Jon Hopkins - Asleep Versions - Albums - Reviews - Soundblab

Jon Hopkins - Asleep Versions

by Justin Pearson Rating:6.5 Release Date:2014-11-10

My initial reaction upon hearing the four re-worked, stripped-down tracks that comprise Jon Hopkins' Asleep Versions EP was why? Is this really necessary?

Featuring tracks pulled off 2013's stunning Immunity, I was left wondering why anyone would want to experiement with an already solid work. I pretty much had that album on repeat for most of the year and became completely immersed in its endlessley fascinating, rich textures. The slow build of these tracks, culminating in a warm punch of layered emotion, had me reeling on every spin.

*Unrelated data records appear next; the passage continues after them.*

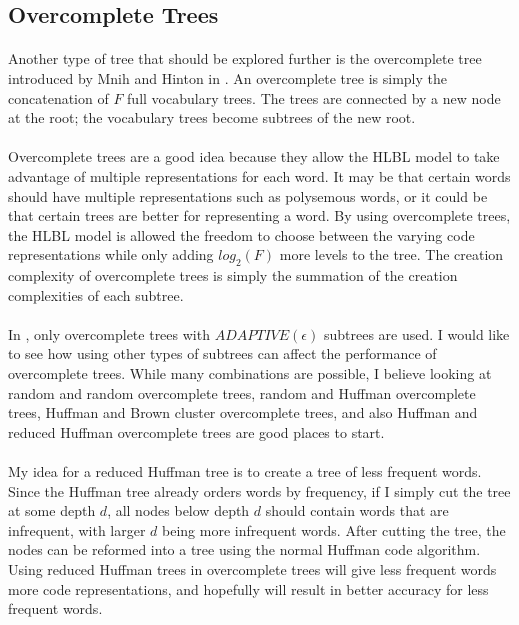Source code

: \subsection{Overcomplete Trees}
\paragraph{}
Another type of tree that should be explored further is the overcomplete tree introduced by Mnih and Hinton in \cite{MnihHinton2009}. An overcomplete tree is simply the concatenation of $F$ full vocabulary trees. The trees are connected by a new node at the root; the vocabulary trees become subtrees of the new root. 
\paragraph{}
Overcomplete trees are a good idea because they allow the HLBL model to take advantage of multiple representations for each word. It may be that certain words should have multiple representations such as polysemous words, or it could be that certain trees are better for representing a word. By using overcomplete trees, the HLBL model is allowed the freedom to choose between the varying code representations while only adding $log_2(F)$ more levels to the tree. The creation complexity of overcomplete trees is simply the summation of the creation complexities of each subtree.
\paragraph{}
In \cite{MnihHinton2009}, only overcomplete trees with $ADAPTIVE(\epsilon)$ subtrees are used. I would like to see how using other types of subtrees can affect the performance of overcomplete trees. While many combinations are possible, I believe looking at random and random overcomplete trees, random and Huffman overcomplete trees, Huffman and Brown cluster overcomplete trees, and also Huffman and reduced Huffman overcomplete trees are good places to start.
\paragraph{}
My idea for a reduced Huffman tree is to create a tree of less frequent words. Since the Huffman tree already orders words by frequency, if I simply cut the tree at some depth $d$, all nodes below depth $d$ should contain words that are infrequent, with larger $d$ being more infrequent words. After cutting the tree, the nodes can be reformed into a tree using the normal Huffman code algorithm. Using reduced Huffman trees in overcomplete trees will give less frequent words more code representations, and hopefully will result in better accuracy for less frequent words.

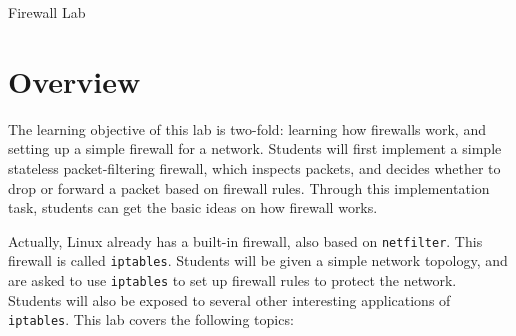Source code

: 
\newcommand{\commonfolder}{../../common-files}





\newcommand{\telnet} {\texttt{telnet}\xspace}
\newcommand{\iptables}{\texttt{iptables}\xspace}
\newcommand{\netfilter}{\texttt{netfilter}\xspace}
\newcommand{\Netfilter}{\texttt{Netfilter}\xspace}

\newcommand{\firewallFigs}{./Figs}





\begin{center}
{\LARGE Firewall Lab}
\end{center}




\section{Overview}

The learning objective of this lab is two-fold: learning
how firewalls work, and setting up a simple firewall
for a network. Students will first 
implement a simple stateless packet-filtering firewall, 
which inspects packets, and decides 
whether to drop or forward a packet based on firewall rules. 
Through this implementation task, students can get the 
basic ideas on how firewall works.


Actually, Linux already has a built-in firewall, also based on 
\texttt{netfilter}. This firewall is called \iptables. 
Students will be given a simple network topology, and are asked to
use \iptables to set up firewall rules to protect the network. 
Students will also be exposed to several other interesting 
applications of \iptables. 
This lab covers the following topics:



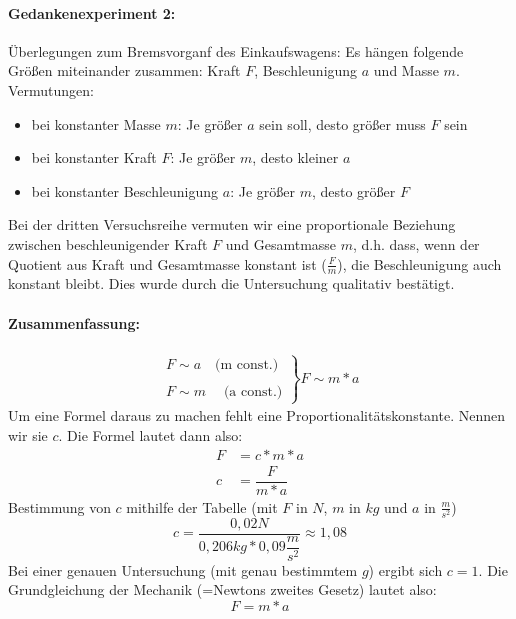 	\paragraph{Gedankenexperiment 2:}
	Überlegungen zum Bremsvorganf des Einkaufswagens: Es hängen folgende Größen miteinander zusammen: Kraft $ F $, Beschleunigung $ a $ und Masse $ m $.\\
	Vermutungen:
	\begin{itemize}
		\item bei konstanter Masse $ m $: Je größer $ a $ sein soll, desto größer muss $ F $ sein
		\item bei konstanter Kraft $ F $: Je größer $ m $, desto kleiner $ a $
		\item bei konstanter Beschleunigung $ a $: Je größer $ m $, desto größer $ F $
	\end{itemize}
	Bei der dritten Versuchsreihe vermuten wir eine proportionale Beziehung zwischen beschleunigender Kraft $ F $ und Gesamtmasse $ m $, d.h. dass, wenn der Quotient aus Kraft und Gesamtmasse konstant ist ($ \frac{F}{m} $), die Beschleunigung auch konstant bleibt. Dies wurde durch die Untersuchung qualitativ bestätigt.
	\paragraph{Zusammenfassung:}
	\begin{align}
		\left.
		\begin{array}{c}
		F \sim a \quad\text{(m const.)}\\
		\\
		F \sim m \; \quad\text{(a const.)}
		\end{array}
		\right\}
		F \sim m*a
	\end{align}
	Um eine Formel daraus zu machen fehlt eine Proportionalitätskonstante. Nennen wir sie $c$. Die Formel lautet dann also:
	\begin{align}
		F &= c*m*a\\
		c &= \dfrac{F}{m*a}
	\end{align}
	Bestimmung von $ c $ mithilfe der Tabelle (mit $ F $ in $ N $, $ m $ in $ kg $ und $ a $ in $ \frac{m}{s^2} $)
	\begin{equation}
		c = \dfrac{0,02N}{0,206kg*0,09\dfrac{m}{s^2}} \approx 1,08
	\end{equation}
	Bei einer genauen Untersuchung (mit genau bestimmtem $ g $) ergibt sich $ c=1 $. Die Grundgleichung der Mechanik (=Newtons zweites Gesetz) lautet also:
	\begin{equation}
		F = m*a
	\end{equation}
	
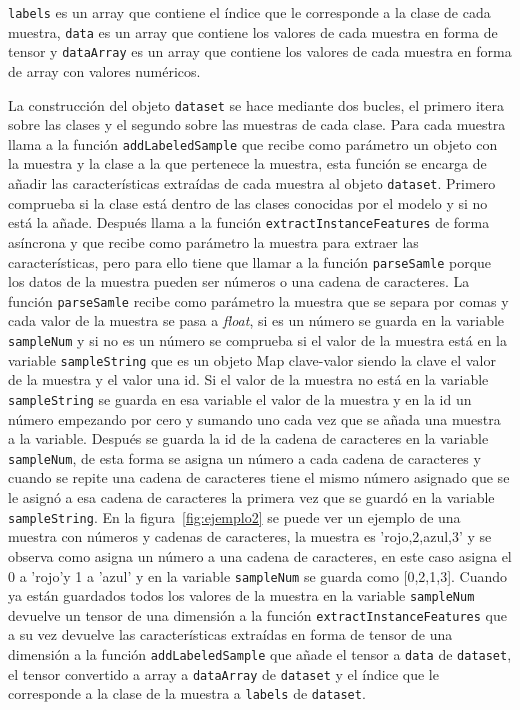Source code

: \documentclass[a4paper, 12pt]{book}
\begin{document}
\texttt{labels} es un array que contiene el índice que le corresponde a la clase de cada muestra, \texttt{data} es un array que contiene los valores de cada muestra en forma de tensor y \texttt{dataArray} es un array que contiene los valores de cada muestra en forma de array con valores numéricos.

La construcción del objeto \texttt{dataset} se hace mediante dos bucles, el primero itera sobre las clases y el segundo sobre las muestras de cada clase. 
Para cada muestra llama a la función \texttt{addLabeledSample} que recibe como parámetro un objeto con la muestra y la clase a la que pertenece la muestra, esta función se encarga de añadir las características extraídas de cada muestra al objeto \texttt{dataset}. 
Primero comprueba si la clase está dentro de las clases conocidas por el modelo y si no está la añade. 
Después llama a la función \texttt{extractInstanceFeatures} de forma asíncrona y que recibe como parámetro la muestra para extraer las características, pero para ello tiene que llamar a la función \texttt{parseSamle} porque los datos de la muestra pueden ser números o una cadena de caracteres. 
La función \texttt{parseSamle} recibe como parámetro la muestra que se separa por comas y cada valor de la muestra se pasa a \emph{float}, si es un número se guarda en la variable \texttt{sampleNum} y si no es un número se comprueba si el valor de la muestra está en la variable \texttt{sampleString} que es un objeto Map clave-valor siendo la clave el valor de la muestra y el valor una id. 
Si el valor de la muestra no está en la variable \texttt{sampleString} se guarda en esa variable el valor de la muestra y en la id un número empezando por cero y sumando uno cada vez que se añada una muestra a la variable. 
Después se guarda la id de la cadena de caracteres en la variable \texttt{sampleNum}, de esta forma se asigna un número a cada cadena de caracteres y cuando se repite una cadena de caracteres tiene el mismo número asignado que se le asignó a esa cadena de caracteres la primera vez que se guardó en la variable \texttt{sampleString}. 
En la figura~\ref{fig:ejemplo2} se puede ver un ejemplo de una muestra con números y cadenas de caracteres, la muestra es 'rojo,2,azul,3' y se observa como asigna un número a una cadena de caracteres, en este caso asigna el 0 a 'rojo'y 1 a 'azul' y en la variable \texttt{sampleNum} se guarda como [0,2,1,3]. 
Cuando ya están guardados todos los valores de la muestra en la variable \texttt{sampleNum} devuelve un tensor de una dimensión a la función \texttt{extractInstanceFeatures} que a su vez devuelve las características extraídas en forma de tensor de una dimensión a la función \texttt{addLabeledSample} que añade el tensor a \texttt{data} de \texttt{dataset}, el tensor convertido a array a \texttt{dataArray} de \texttt{dataset} y el índice que le corresponde a la clase de la muestra a \texttt{labels} de \texttt{dataset}.
\end{document}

The new EP doesn't come close to the original, obviously, as these 'new' songs are merely skeletons without their firm skins, but it has its good moments, whether taken by itself as a completely separate work, or just an extension of the former. 'Open Eye Signal' here floats instead of moves. It hangs in the air for most of its running-time before slowly touching down and deflating with some nice piano in the last few minutes to anchor you to the bed or the couch, whichever Asleep Version you find yourself in as you listen.

The opening track 'Immunity' isn't that much different than the original besides its shorter length and guest artist King Creosote's vocals in front instead of in the background.The EP might have worked better as a whole without its inclusion, especially with its placement at the beginning, which doesn't really fit, even on a down-tempo collection such as this.

'Form by Firelight' features Raphaelle Standell guesting, while the only melodic remnant of the album version is the piano. Minus the warped bass, but with the addition of the ethereal, unintelligible vocals, Hopkins takes this drunk, hazy track and makes it sound almost completely unrecognizable. It now exists in a clear, yet dream-like, meditative state.

Similarly, 'Breathe This Air' is haunted only by the ghost of its piano, leaving all else to drift off into the ether. It does manage to resemble something mostly relating to the experience of sleep, but I don't mean that as a criticism. It's the kind of background noise you actually want to escape to.

While Asleep Versions succeeds at providing a calming, relaxing state of mind, it's missing the life that gave its predecessor a healthy pulse. Where Immunity was more concerned with a waking, inner life, this is the come-down from the high. I guess that can be seen either as a good thing or a bad thing, which is entirely up to the listener. What more can one expect from a 'remix' EP?